10/25/24 - Emery battles "hypotonia" (low muscle tone) so is not as strong as most babies her age. Since coming home from the NICU, she has exploded in developmental growth like batting at toys and sucking on her hands.

10/25/24 - After 10 weeks in the NICU, Emery has now enjoyed 11 weeks out of the hospital. We owe her life and quality of life to CHOC. With the expertise of her outpatient metabolic specialists, she would likely be living in a hospital.

AUG
19

On 8/8/24, Emery came home from the NICU and began life with her family.

JUL
30

This little baby is wrapped in prayer from Hindus, Jews, Muslims, Protestants, Catholics, LDS, even people who don't believe in prayer but are giving it a shot for her.

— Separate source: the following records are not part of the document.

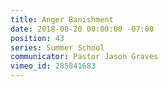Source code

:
 ```yaml
---
title: Anger Banishment
date: 2018-08-20 00:00:00 -07:00
position: 43
series: Summer School
communicator: Pastor Jason Graves
vimeo_id: 285841683
---
```


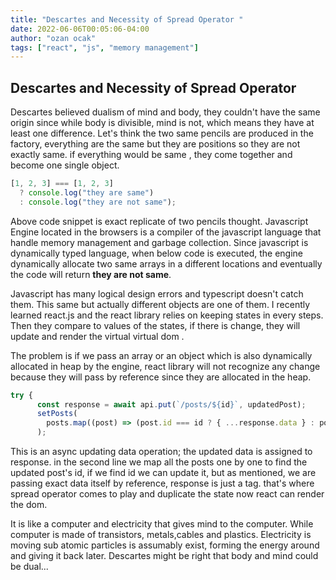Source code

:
```yaml
---
title: "Descartes and Necessity of Spread Operator "
date: 2022-06-06T00:05:06-04:00
author: "ozan ocak"
tags: ["react", "js", "memory management"]
---
```


## Descartes and Necessity of Spread Operator

Descartes believed dualism of mind and body, they couldn't have the same origin since while body is divisible, mind is not, which means they have at least one difference.
Let's think the two same pencils are produced in the factory, everything are the same but they are positions so they are not exactly same. if everything would be same , they come together and become one single object.

```js
[1, 2, 3] === [1, 2, 3]
  ? console.log("they are same")
  : console.log("they are not same");
```

Above code snippet is exact replicate of two pencils thought. Javascript Engine located in the browsers is a compiler of the javascript language that handle memory management and garbage collection. Since javascript is dynamically typed language, when below code
is executed, the engine dynamically allocate two same arrays in a different locations and eventually the code will return **they are not same**.

Javascript has many logical design errors and typescript doesn't catch them. This same but actually different objects are one of them. I recently learned react.js and the react library relies on keeping states in every steps. Then they compare to values of the states, if there is change, they will update and render the virtual virtual dom .

The problem is if we pass an array or an object which is also dynamically allocated in heap by the engine, react library will not recognize any change because they will pass by reference since they are allocated in the heap.

```js
try {
      const response = await api.put(`/posts/${id}`, updatedPost);
      setPosts(
        posts.map((post) => (post.id === id ? { ...response.data } : post))
      );
```

This is an async updating data operation; the updated data is assigned to response.
in the second line we map all the posts one by one to find the updated post's id, if we find id we can update it, but as mentioned, we are passing exact data itself by reference, response is just a tag. that's where spread operator comes to play and duplicate the state now react can render the dom.

It is like a computer and electricity that gives mind to the computer. While computer is made of transistors, metals,cables and plastics. Electricity is moving sub atomic particles is assumably exist, forming the energy around and giving it back later. Descartes might be right that body and mind could be dual...
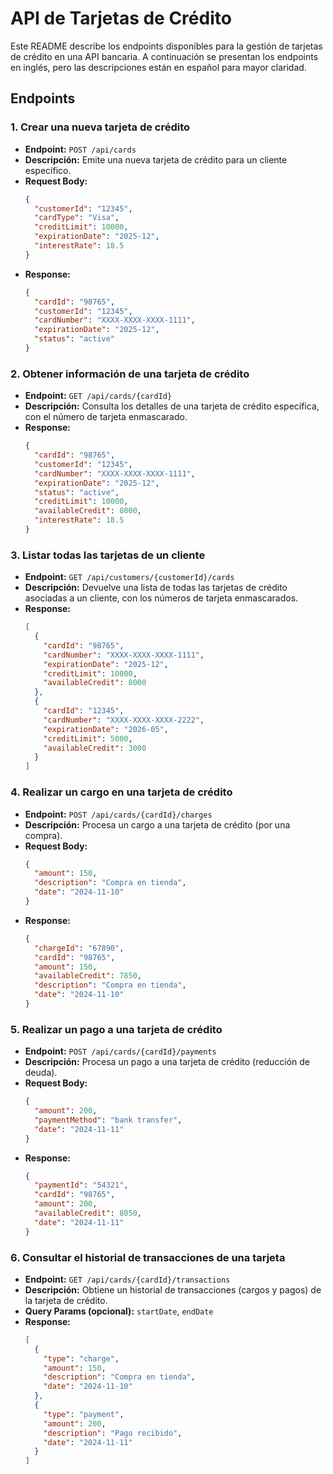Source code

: # API de Tarjetas de Crédito

Este README describe los endpoints disponibles para la gestión de tarjetas de crédito en una API bancaria. A continuación se presentan los endpoints en inglés, pero las descripciones están en español para mayor claridad.

## Endpoints

### 1. **Crear una nueva tarjeta de crédito**
   - **Endpoint:** `POST /api/cards`
   - **Descripción:** Emite una nueva tarjeta de crédito para un cliente específico.
   - **Request Body:**
     ```json
     {
       "customerId": "12345",
       "cardType": "Visa",
       "creditLimit": 10000,
       "expirationDate": "2025-12",
       "interestRate": 18.5
     }
     ```
   - **Response:**
     ```json
     {
       "cardId": "98765",
       "customerId": "12345",
       "cardNumber": "XXXX-XXXX-XXXX-1111",
       "expirationDate": "2025-12",
       "status": "active"
     }
     ```

### 2. **Obtener información de una tarjeta de crédito**
   - **Endpoint:** `GET /api/cards/{cardId}`
   - **Descripción:** Consulta los detalles de una tarjeta de crédito específica, con el número de tarjeta enmascarado.
   - **Response:**
     ```json
     {
       "cardId": "98765",
       "customerId": "12345",
       "cardNumber": "XXXX-XXXX-XXXX-1111",
       "expirationDate": "2025-12",
       "status": "active",
       "creditLimit": 10000,
       "availableCredit": 8000,
       "interestRate": 18.5
     }
     ```

### 3. **Listar todas las tarjetas de un cliente**
   - **Endpoint:** `GET /api/customers/{customerId}/cards`
   - **Descripción:** Devuelve una lista de todas las tarjetas de crédito asociadas a un cliente, con los números de tarjeta enmascarados.
   - **Response:**
     ```json
     [
       {
         "cardId": "98765",
         "cardNumber": "XXXX-XXXX-XXXX-1111",
         "expirationDate": "2025-12",
         "creditLimit": 10000,
         "availableCredit": 8000
       },
       {
         "cardId": "12345",
         "cardNumber": "XXXX-XXXX-XXXX-2222",
         "expirationDate": "2026-05",
         "creditLimit": 5000,
         "availableCredit": 3000
       }
     ]
     ```

### 4. **Realizar un cargo en una tarjeta de crédito**
   - **Endpoint:** `POST /api/cards/{cardId}/charges`
   - **Descripción:** Procesa un cargo a una tarjeta de crédito (por una compra).
   - **Request Body:**
     ```json
     {
       "amount": 150,
       "description": "Compra en tienda",
       "date": "2024-11-10"
     }
     ```
   - **Response:**
     ```json
     {
       "chargeId": "67890",
       "cardId": "98765",
       "amount": 150,
       "availableCredit": 7850,
       "description": "Compra en tienda",
       "date": "2024-11-10"
     }
     ```

### 5. **Realizar un pago a una tarjeta de crédito**
   - **Endpoint:** `POST /api/cards/{cardId}/payments`
   - **Descripción:** Procesa un pago a una tarjeta de crédito (reducción de deuda).
   - **Request Body:**
     ```json
     {
       "amount": 200,
       "paymentMethod": "bank transfer",
       "date": "2024-11-11"
     }
     ```
   - **Response:**
     ```json
     {
       "paymentId": "54321",
       "cardId": "98765",
       "amount": 200,
       "availableCredit": 8050,
       "date": "2024-11-11"
     }
     ```

### 6. **Consultar el historial de transacciones de una tarjeta**
   - **Endpoint:** `GET /api/cards/{cardId}/transactions`
   - **Descripción:** Obtiene un historial de transacciones (cargos y pagos) de la tarjeta de crédito.
   - **Query Params (opcional):** `startDate`, `endDate`
   - **Response:**
     ```json
     [
       {
         "type": "charge",
         "amount": 150,
         "description": "Compra en tienda",
         "date": "2024-11-10"
       },
       {
         "type": "payment",
         "amount": 200,
         "description": "Pago recibido",
         "date": "2024-11-11"
       }
     ]
     ```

Waiting for a day when Emery can come home and be with her family <3

Saturday June 15th - Spent 30 min meeting her Big Brother, 2.5 year old Weston

JUN
13

We believe that Emery has a purpose uniquely hers. We know her to be a fighter and so her family and team of doctors are teaming up to give her the best possible future.

The Kline family is in the fight of their lives to preserve their little girl's life.

On Tuesday June 4th, Emery was diagnosed with a rare mitochondrial disease, with no cure.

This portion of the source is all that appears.